Photo Oxford 2025 presents a programme of exhibitions, lectures and events ranging from well-known artists and documentary photographers to new talent, spread over the town at 26 venues in colleges, galleries and bookshops. In a way this is reminiscent of the rencontres de la photographie at Arles. Unlike at Arles however, admission is free and the weather is less sunny.
This year’s festival takes as its theme the relationship between truth and photography and includes artists who use artificial intelligence to create their images. Given the difficulty in agreeing on a definition of either truth or photography, the theme is wide enough to ensure that traditional photography finds a prominent place.
There is a lot to see. Most of the exhibitions are within walking distance of the centre of Oxford. Most powerful are Jillian Edelstein's famous images of the work of the South African Truth and Reconciliation Commission. Paddy Summerfield, who died last year, has a major retrospective of his black and white images, shot on 35mm film, showing us a personal vision of ordinary life in England, often in Oxford. These are sad and compelling (main picture: Paddy Summerfield from The Holiday Pictures).
A highlight is Daniel Meadows’ Shuttles, Steam and Soot (pictured right: Mari Parker and Sheila Dugdalemed). In 1975, Meadows began a two-year post as photographer-in-residence to the Borough of Pendle in Lancashire, and photographed the last remaining steam-powered cotton weaving mill in the district. First shown in 1978, the exhibition was lost but has now been recreated and shows once again the magical ability of the camera to convert the here and now into the there and then. It is difficult to believe that in the 1970s men and women worked in England in such conditions of deadly danger. Meadows has a photographer's eye and a steeplejack’s nerve. These images belong in the V&A.
Sticking with tradition, just about, is Bog Jobs. Between 1979 and 1996, Phil Polglaze photographed “cottaging” locations around London commissioned by criminal defence lawyers in aid of gay men standing trial for gross indecency. The photographs have never been seen outside the courtroom.

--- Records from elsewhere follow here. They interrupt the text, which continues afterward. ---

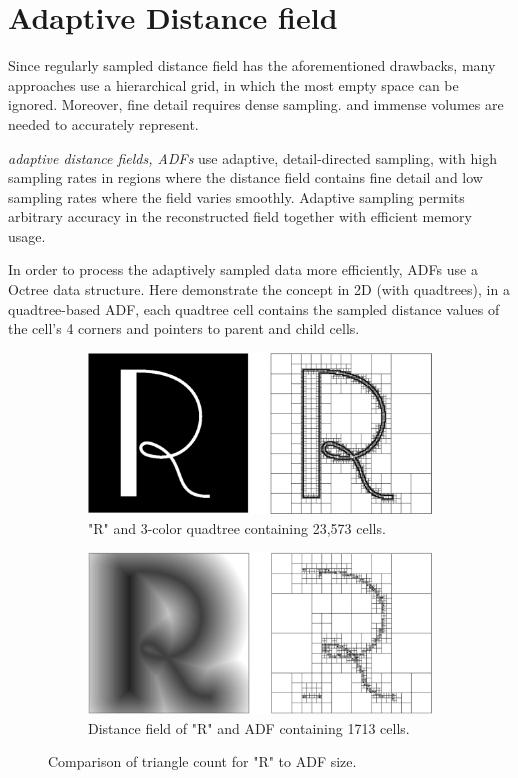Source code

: \section{Adaptive Distance field}
Since regularly sampled distance field has the aforementioned drawbacks, many approaches use a hierarchical grid, in which the most empty space can be ignored. Moreover, fine detail requires dense sampling. and immense volumes are needed to accurately represent.

\textit{adaptive distance fields, ADFs}\cite{a:adf} use adaptive, detail-directed sampling, with high sampling rates in regions where the distance field contains fine detail and low sampling rates where the field varies smoothly. Adaptive sampling permits arbitrary accuracy in the reconstructed field together with efficient memory usage. 

In order to process the adaptively sampled data more efficiently, ADFs use a Octree data structure. Here demonstrate the concept in 2D (with quadtrees), in a quadtree-based ADF, each quadtree cell contains the sampled distance values of the cell's 4 corners and pointers to parent and child cells.
 
\begin{figure}
	\begin{subfigure}[b]{0.5\textwidth}
		\includegraphics{graphics/df/adf-1}
		\caption{"R" and 3-color quadtree containing 23,573 cells.}
	\end{subfigure}
	\begin{subfigure}[b]{0.5\textwidth}
		\includegraphics{graphics/df/adf-2}
		\caption{Distance field of "R" and ADF containing 1713 cells.}
	\end{subfigure}
	\caption{Comparison of triangle count for "R" to ADF size.}
	\label{f:adf}
\end{figure}

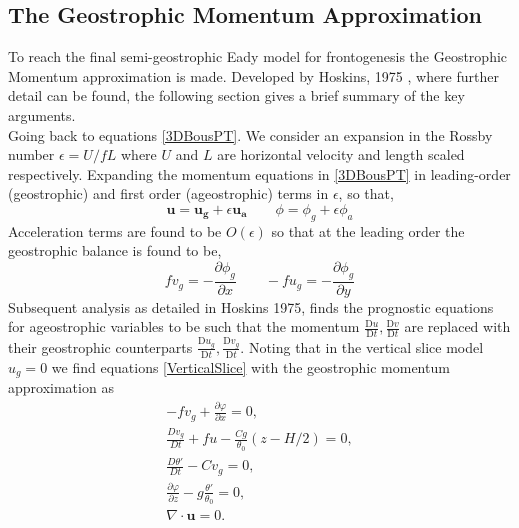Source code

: \subsection{The Geostrophic Momentum Approximation}
To reach the final semi-geostrophic Eady model for frontogenesis the Geostrophic Momentum approximation is made. Developed by Hoskins, 1975 \cite{Hoskins1975}, where further detail can be found, the following section gives a brief summary of the key arguments.\\
\linebreak
Going back to equations \ref{3DBousPT}. We consider an expansion in the Rossby number $\epsilon = U/fL$ where $U$ and $L$ are horizontal velocity and length scaled respectively. Expanding the momentum equations in \ref{3DBousPT} in leading-order (geostrophic) and first order (ageostrophic) terms in $\epsilon$, so that,
\begin{equation*}
	\bm{u} = \bm{u_g} + \epsilon \bm{u_a} \qquad \phi = \phi_g +\epsilon \phi_a
\end{equation*}
Acceleration terms are found to be $O(\epsilon)$ so that at the leading order the geostrophic balance is found to be,
\begin{equation}
	fv_g  = -\frac{\partial \phi_g}{\partial x} \qquad
	-fu_g  = -\frac{\partial \phi_g}{\partial y}
\end{equation}
Subsequent analysis as detailed in Hoskins 1975, \cite{Hoskins1975} finds the prognostic equations for ageostrophic variables to be such that the momentum $\frac{\mathrm{D}u}{\mathrm{D}t}, \frac{\mathrm{D}v}{\mathrm{D}t}$ are replaced with their geostrophic counterparts $\frac{\mathrm{D}u_g}{\mathrm{D}t}, \frac{\mathrm{D}v_g}{\mathrm{D}t}$. Noting that in the vertical slice model $u_g = 0$ we find equations \ref{VerticalSlice} with the geostrophic momentum approximation as
\begin{equation}
	\begin{aligned}
		-fv_g + \frac{\partial \varphi}{\partial x} = 0,\\
		\frac{Dv_g}{Dt} + fu -\frac{Cg}{\theta _0}\left(z-H/2\right) = 0,\\
		\frac{D\theta'}{Dt} - Cv_g = 0,\\
		\frac{\partial \varphi}{\partial z} - g\frac{\theta'}{\theta_0} = 0,\\
		\nabla \cdot \bm{u} = 0.
	\end{aligned}
\label{EadyModel}
\end{equation}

And then off we go into the wild blue yonder, accepting the invitation of the editor of the British Journal of Photography, the festival’s media partner, to “abandon the world of pseudo-certainty.” Surface Tension is an exhibition of photographs in which artists have departed from reality in various ways, combining negatives, drawing, painting or scratching on their negatives, and manipulating their emulsions. And there is plenty more adventure - exhibitions about faith, ego, death, skin, ancient Egyptian textiles, climbing around Oxford by night and contracts issued by the US Defense Department. Nobody can say that the festival does not have range (Pictured below: Nightclimbers of Oxford by Austin Bradley).
It takes a major effort to mount a festival like this, and Katy Barron, the festival director, and her team are to be congratulated on putting it on. If we took photography as seriously as the French, we would copy Arles with larger exhibitions, more marquee names and better signage. Photo Oxford shows us the way; the Arts Council should follow.
- Photo Oxford 2025 runs from 25 October to 19 November.